Taking part in the battle was Aeschylus, the Athenians’ greatest dramatist. It’s as though Shakespeare had fought in the Battle of Agincourt. Naturally the playwright wanted to use his experience, but there were two problems. First, he was a tragedian and this victory was anything but a tragedy for the Athenians. Second, the plots of tragedies were conventionally based on myths or legends, and this was near-contemporary history.

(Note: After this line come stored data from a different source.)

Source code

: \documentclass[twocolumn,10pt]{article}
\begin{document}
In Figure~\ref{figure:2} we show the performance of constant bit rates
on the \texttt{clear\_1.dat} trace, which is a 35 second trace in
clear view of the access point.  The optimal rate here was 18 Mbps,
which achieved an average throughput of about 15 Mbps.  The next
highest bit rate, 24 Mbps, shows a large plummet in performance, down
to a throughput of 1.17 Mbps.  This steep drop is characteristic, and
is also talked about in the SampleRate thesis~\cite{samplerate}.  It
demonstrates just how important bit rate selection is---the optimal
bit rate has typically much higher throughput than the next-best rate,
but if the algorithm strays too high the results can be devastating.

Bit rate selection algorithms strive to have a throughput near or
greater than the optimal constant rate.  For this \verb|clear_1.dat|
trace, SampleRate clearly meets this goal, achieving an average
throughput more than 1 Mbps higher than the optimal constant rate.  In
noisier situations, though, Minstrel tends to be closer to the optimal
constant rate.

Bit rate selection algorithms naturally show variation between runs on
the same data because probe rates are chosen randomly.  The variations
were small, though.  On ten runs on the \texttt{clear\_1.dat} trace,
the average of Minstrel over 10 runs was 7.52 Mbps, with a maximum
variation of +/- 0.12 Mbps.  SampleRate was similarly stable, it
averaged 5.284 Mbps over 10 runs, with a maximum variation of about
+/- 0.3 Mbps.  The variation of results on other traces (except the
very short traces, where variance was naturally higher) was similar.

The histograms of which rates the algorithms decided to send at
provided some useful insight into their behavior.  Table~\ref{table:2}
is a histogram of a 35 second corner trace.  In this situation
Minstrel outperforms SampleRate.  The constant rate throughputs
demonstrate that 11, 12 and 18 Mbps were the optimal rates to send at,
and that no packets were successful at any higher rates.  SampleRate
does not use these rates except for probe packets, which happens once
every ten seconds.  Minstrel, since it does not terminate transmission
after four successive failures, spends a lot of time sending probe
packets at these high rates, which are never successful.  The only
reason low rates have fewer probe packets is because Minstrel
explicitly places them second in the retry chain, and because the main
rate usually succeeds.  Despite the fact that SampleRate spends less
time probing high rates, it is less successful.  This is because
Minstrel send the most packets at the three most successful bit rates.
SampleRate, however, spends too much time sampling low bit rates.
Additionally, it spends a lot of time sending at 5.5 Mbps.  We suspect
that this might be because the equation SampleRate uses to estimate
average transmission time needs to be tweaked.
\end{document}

As for the second difficulty, he may have thought the sea battle so important – deciding as it did the fate of Greek, and especially Athenian, civilisation – as almost to have reached mythic significance. The solution to the first was to set the play in Persia, at the court of King Xerxes, where Salamis really was felt as a tragedy – though more in the modern newspaper-headline sense than the Aristotelian. As a result, The Persians (472 BC) was not packed with action; the climax (from the vantage point of its vast Greek audiences) was a long speech by a messenger reporting the battle to a shocked Queen Atossa, mother of Xerxes. It is one of the most powerful descriptive passages in all Greek drama, full of details like blood-bespattered shipwrecks and corpses rolled by the waves onto rocky shores. You could tell that Aeschylus had seen it for himself.